(EXCERPTED RECORDS)

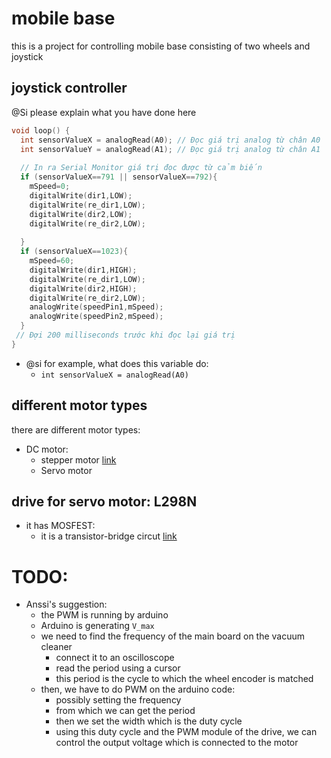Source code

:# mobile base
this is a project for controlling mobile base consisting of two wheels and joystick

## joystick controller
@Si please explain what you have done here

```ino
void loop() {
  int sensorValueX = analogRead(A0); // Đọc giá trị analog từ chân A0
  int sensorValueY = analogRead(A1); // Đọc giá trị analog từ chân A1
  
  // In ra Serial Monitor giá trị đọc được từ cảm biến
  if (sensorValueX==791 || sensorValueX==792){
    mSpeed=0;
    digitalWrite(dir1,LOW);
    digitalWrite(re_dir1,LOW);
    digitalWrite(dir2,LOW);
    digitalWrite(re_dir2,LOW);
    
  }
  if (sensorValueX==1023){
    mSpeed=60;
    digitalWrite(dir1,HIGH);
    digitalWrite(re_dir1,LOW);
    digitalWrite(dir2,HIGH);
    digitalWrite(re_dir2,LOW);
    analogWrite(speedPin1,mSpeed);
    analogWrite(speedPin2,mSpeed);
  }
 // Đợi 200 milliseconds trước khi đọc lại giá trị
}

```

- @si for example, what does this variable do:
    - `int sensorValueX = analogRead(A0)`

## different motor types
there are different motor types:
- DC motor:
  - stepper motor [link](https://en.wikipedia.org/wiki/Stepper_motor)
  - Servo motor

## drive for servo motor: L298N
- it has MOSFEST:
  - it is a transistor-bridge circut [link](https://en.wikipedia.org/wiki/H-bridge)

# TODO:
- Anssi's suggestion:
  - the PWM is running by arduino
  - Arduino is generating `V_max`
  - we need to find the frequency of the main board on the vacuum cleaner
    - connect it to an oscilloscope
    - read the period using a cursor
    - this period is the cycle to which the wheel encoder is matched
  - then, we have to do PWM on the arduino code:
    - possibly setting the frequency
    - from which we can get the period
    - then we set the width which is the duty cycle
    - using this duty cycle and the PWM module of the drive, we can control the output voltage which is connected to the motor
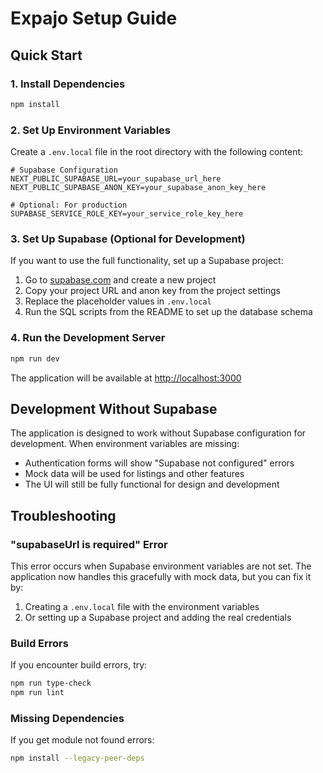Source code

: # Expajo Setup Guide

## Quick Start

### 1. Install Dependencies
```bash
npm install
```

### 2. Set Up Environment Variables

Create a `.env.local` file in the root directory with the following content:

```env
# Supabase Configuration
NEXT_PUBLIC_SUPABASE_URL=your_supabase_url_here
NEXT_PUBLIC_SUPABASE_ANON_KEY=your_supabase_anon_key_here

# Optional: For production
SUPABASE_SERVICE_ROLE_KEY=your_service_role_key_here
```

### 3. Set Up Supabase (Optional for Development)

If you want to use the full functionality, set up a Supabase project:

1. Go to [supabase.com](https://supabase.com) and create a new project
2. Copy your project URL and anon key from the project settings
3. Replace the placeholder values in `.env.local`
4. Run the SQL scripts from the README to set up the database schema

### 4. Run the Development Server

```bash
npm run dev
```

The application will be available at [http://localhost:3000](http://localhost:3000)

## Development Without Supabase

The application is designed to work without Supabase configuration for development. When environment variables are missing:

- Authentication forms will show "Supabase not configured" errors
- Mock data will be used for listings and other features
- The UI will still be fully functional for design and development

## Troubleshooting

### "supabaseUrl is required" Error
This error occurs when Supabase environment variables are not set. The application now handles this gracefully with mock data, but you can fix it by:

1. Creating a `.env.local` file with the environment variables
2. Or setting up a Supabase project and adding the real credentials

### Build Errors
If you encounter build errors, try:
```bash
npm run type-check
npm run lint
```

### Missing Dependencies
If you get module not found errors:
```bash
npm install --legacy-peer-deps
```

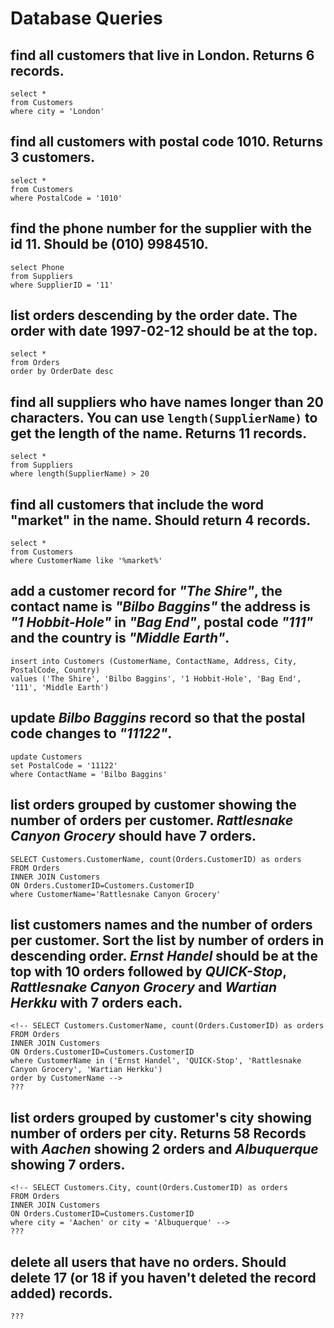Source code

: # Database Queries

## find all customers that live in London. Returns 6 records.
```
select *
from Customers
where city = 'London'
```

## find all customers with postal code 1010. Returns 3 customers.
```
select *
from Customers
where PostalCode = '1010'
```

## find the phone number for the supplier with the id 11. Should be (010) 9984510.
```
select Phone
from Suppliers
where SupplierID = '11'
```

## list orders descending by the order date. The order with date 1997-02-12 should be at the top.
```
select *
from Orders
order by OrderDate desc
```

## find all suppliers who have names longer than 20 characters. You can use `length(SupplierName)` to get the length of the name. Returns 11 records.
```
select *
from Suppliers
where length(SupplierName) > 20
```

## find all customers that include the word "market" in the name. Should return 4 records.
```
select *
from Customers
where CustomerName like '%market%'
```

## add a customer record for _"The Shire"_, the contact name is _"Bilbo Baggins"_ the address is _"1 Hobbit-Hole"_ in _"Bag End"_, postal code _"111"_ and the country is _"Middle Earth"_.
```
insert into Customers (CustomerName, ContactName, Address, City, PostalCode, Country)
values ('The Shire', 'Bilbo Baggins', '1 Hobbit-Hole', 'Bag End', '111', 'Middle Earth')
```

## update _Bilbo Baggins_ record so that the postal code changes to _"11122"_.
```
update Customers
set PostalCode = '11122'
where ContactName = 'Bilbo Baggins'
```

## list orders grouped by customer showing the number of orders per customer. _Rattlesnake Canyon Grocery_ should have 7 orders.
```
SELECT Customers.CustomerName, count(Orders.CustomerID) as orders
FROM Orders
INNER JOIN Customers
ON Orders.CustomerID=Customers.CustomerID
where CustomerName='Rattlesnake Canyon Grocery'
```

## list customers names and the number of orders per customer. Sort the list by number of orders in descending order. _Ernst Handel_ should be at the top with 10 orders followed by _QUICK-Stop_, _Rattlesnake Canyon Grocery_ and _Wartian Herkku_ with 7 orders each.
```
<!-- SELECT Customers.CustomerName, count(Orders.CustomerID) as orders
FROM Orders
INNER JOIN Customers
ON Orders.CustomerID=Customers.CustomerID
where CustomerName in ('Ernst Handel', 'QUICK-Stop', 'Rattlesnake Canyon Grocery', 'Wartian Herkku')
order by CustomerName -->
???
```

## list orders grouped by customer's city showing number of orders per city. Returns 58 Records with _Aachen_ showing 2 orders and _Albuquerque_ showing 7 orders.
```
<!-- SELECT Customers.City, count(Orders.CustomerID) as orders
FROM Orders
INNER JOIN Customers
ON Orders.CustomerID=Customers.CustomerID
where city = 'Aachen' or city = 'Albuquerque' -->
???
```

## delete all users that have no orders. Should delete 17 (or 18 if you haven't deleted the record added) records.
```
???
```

(End EXCERPTED RECORDS)

▶ [EXERCISE REQUIREMENTS]
Give back each line above exactly, with pictures dropped.

▶ [EXERCISE ANSWER]
Source code

:# mobile base
this is a project for controlling mobile base consisting of two wheels and joystick

## joystick controller
@Si please explain what you have done here

```ino
void loop() {
  int sensorValueX = analogRead(A0); // Đọc giá trị analog từ chân A0
  int sensorValueY = analogRead(A1); // Đọc giá trị analog từ chân A1
  
  // In ra Serial Monitor giá trị đọc được từ cảm biến
  if (sensorValueX==791 || sensorValueX==792){
    mSpeed=0;
    digitalWrite(dir1,LOW);
    digitalWrite(re_dir1,LOW);
    digitalWrite(dir2,LOW);
    digitalWrite(re_dir2,LOW);
    
  }
  if (sensorValueX==1023){
    mSpeed=60;
    digitalWrite(dir1,HIGH);
    digitalWrite(re_dir1,LOW);
    digitalWrite(dir2,HIGH);
    digitalWrite(re_dir2,LOW);
    analogWrite(speedPin1,mSpeed);
    analogWrite(speedPin2,mSpeed);
  }
 // Đợi 200 milliseconds trước khi đọc lại giá trị
}

```

- @si for example, what does this variable do:
    - `int sensorValueX = analogRead(A0)`

## different motor types
there are different motor types:
- DC motor:
  - stepper motor [link](https://en.wikipedia.org/wiki/Stepper_motor)
  - Servo motor

## drive for servo motor: L298N
- it has MOSFEST:
  - it is a transistor-bridge circut [link](https://en.wikipedia.org/wiki/H-bridge)

# TODO:
- Anssi's suggestion:
  - the PWM is running by arduino
  - Arduino is generating `V_max`
  - we need to find the frequency of the main board on the vacuum cleaner
    - connect it to an oscilloscope
    - read the period using a cursor
    - this period is the cycle to which the wheel encoder is matched
  - then, we have to do PWM on the arduino code:
    - possibly setting the frequency
    - from which we can get the period
    - then we set the width which is the duty cycle
    - using this duty cycle and the PWM module of the drive, we can control the output voltage which is connected to the motor
Source code

: # Expajo Setup Guide

## Quick Start

### 1. Install Dependencies
```bash
npm install
```

### 2. Set Up Environment Variables

Create a `.env.local` file in the root directory with the following content:

```env
# Supabase Configuration
NEXT_PUBLIC_SUPABASE_URL=your_supabase_url_here
NEXT_PUBLIC_SUPABASE_ANON_KEY=your_supabase_anon_key_here

# Optional: For production
SUPABASE_SERVICE_ROLE_KEY=your_service_role_key_here
```

### 3. Set Up Supabase (Optional for Development)

If you want to use the full functionality, set up a Supabase project:

1. Go to [supabase.com](https://supabase.com) and create a new project
2. Copy your project URL and anon key from the project settings
3. Replace the placeholder values in `.env.local`
4. Run the SQL scripts from the README to set up the database schema

### 4. Run the Development Server

```bash
npm run dev
```

The application will be available at [http://localhost:3000](http://localhost:3000)

## Development Without Supabase

The application is designed to work without Supabase configuration for development. When environment variables are missing:

- Authentication forms will show "Supabase not configured" errors
- Mock data will be used for listings and other features
- The UI will still be fully functional for design and development

## Troubleshooting

### "supabaseUrl is required" Error
This error occurs when Supabase environment variables are not set. The application now handles this gracefully with mock data, but you can fix it by:

1. Creating a `.env.local` file with the environment variables
2. Or setting up a Supabase project and adding the real credentials

### Build Errors
If you encounter build errors, try:
```bash
npm run type-check
npm run lint
```

### Missing Dependencies
If you get module not found errors:
```bash
npm install --legacy-peer-deps
```

Source code

: # Database Queries

## find all customers that live in London. Returns 6 records.
```
select *
from Customers
where city = 'London'
```

## find all customers with postal code 1010. Returns 3 customers.
```
select *
from Customers
where PostalCode = '1010'
```

## find the phone number for the supplier with the id 11. Should be (010) 9984510.
```
select Phone
from Suppliers
where SupplierID = '11'
```

## list orders descending by the order date. The order with date 1997-02-12 should be at the top.
```
select *
from Orders
order by OrderDate desc
```

## find all suppliers who have names longer than 20 characters. You can use `length(SupplierName)` to get the length of the name. Returns 11 records.
```
select *
from Suppliers
where length(SupplierName) > 20
```

## find all customers that include the word "market" in the name. Should return 4 records.
```
select *
from Customers
where CustomerName like '%market%'
```

## add a customer record for _"The Shire"_, the contact name is _"Bilbo Baggins"_ the address is _"1 Hobbit-Hole"_ in _"Bag End"_, postal code _"111"_ and the country is _"Middle Earth"_.
```
insert into Customers (CustomerName, ContactName, Address, City, PostalCode, Country)
values ('The Shire', 'Bilbo Baggins', '1 Hobbit-Hole', 'Bag End', '111', 'Middle Earth')
```

## update _Bilbo Baggins_ record so that the postal code changes to _"11122"_.
```
update Customers
set PostalCode = '11122'
where ContactName = 'Bilbo Baggins'
```

## list orders grouped by customer showing the number of orders per customer. _Rattlesnake Canyon Grocery_ should have 7 orders.
```
SELECT Customers.CustomerName, count(Orders.CustomerID) as orders
FROM Orders
INNER JOIN Customers
ON Orders.CustomerID=Customers.CustomerID
where CustomerName='Rattlesnake Canyon Grocery'
```

## list customers names and the number of orders per customer. Sort the list by number of orders in descending order. _Ernst Handel_ should be at the top with 10 orders followed by _QUICK-Stop_, _Rattlesnake Canyon Grocery_ and _Wartian Herkku_ with 7 orders each.
```
<!-- SELECT Customers.CustomerName, count(Orders.CustomerID) as orders
FROM Orders
INNER JOIN Customers
ON Orders.CustomerID=Customers.CustomerID
where CustomerName in ('Ernst Handel', 'QUICK-Stop', 'Rattlesnake Canyon Grocery', 'Wartian Herkku')
order by CustomerName -->
???
```

## list orders grouped by customer's city showing number of orders per city. Returns 58 Records with _Aachen_ showing 2 orders and _Albuquerque_ showing 7 orders.
```
<!-- SELECT Customers.City, count(Orders.CustomerID) as orders
FROM Orders
INNER JOIN Customers
ON Orders.CustomerID=Customers.CustomerID
where city = 'Aachen' or city = 'Albuquerque' -->
???
```

## delete all users that have no orders. Should delete 17 (or 18 if you haven't deleted the record added) records.
```
???
```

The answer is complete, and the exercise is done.